### Try it
The result should be a word-for-word retyping of the entries below, free of pictures.

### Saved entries
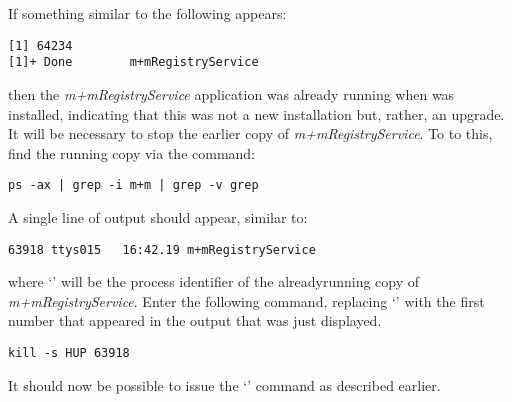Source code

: If something similar to the following appears:
\outputBegin
\begin{verbatim}
[1] 64234
[1]+ Done        m+mRegistryService
\end{verbatim}
\outputEnd{}
then the \emph{m+mRegistryService} application was already running when \mplusm{} was
installed, indicating that this was not a new installation but, rather, an upgrade.
\condPage{}
It will be necessary to stop the earlier copy of \emph{m+mRegistryService}.
To to this, find the running copy via the command:
\outputBegin
\begin{verbatim}
ps -ax | grep -i m+m | grep -v grep
\end{verbatim}
\outputEnd{}
A single line of output should appear, similar to:
\outputBegin
\begin{verbatim}
63918 ttys015   16:42.19 m+mRegistryService
\end{verbatim}
\outputEnd{}
where `' will be the process identifier of the already\longDash{}running
copy of \emph{m+mRegistryService}.
Enter the following command, replacing `' with the first number that
appeared in the output that was just displayed.
\outputBegin
\begin{verbatim}
kill -s HUP 63918
\end{verbatim}
\outputEnd{}
It should now be possible to issue the `' command as
described earlier.\\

### Answer to this problem
Source code

: If something similar to the following appears:
\outputBegin
\begin{verbatim}
[1] 64234
[1]+ Done        m+mRegistryService
\end{verbatim}
\outputEnd{}
then the \emph{m+mRegistryService} application was already running when \mplusm{} was
installed, indicating that this was not a new installation but, rather, an upgrade.
\condPage{}
It will be necessary to stop the earlier copy of \emph{m+mRegistryService}.
To to this, find the running copy via the command:
\outputBegin
\begin{verbatim}
ps -ax | grep -i m+m | grep -v grep
\end{verbatim}
\outputEnd{}
A single line of output should appear, similar to:
\outputBegin
\begin{verbatim}
63918 ttys015   16:42.19 m+mRegistryService
\end{verbatim}
\outputEnd{}
where `' will be the process identifier of the already\longDash{}running
copy of \emph{m+mRegistryService}.
Enter the following command, replacing `' with the first number that
appeared in the output that was just displayed.
\outputBegin
\begin{verbatim}
kill -s HUP 63918
\end{verbatim}
\outputEnd{}
It should now be possible to issue the `' command as
described earlier.\\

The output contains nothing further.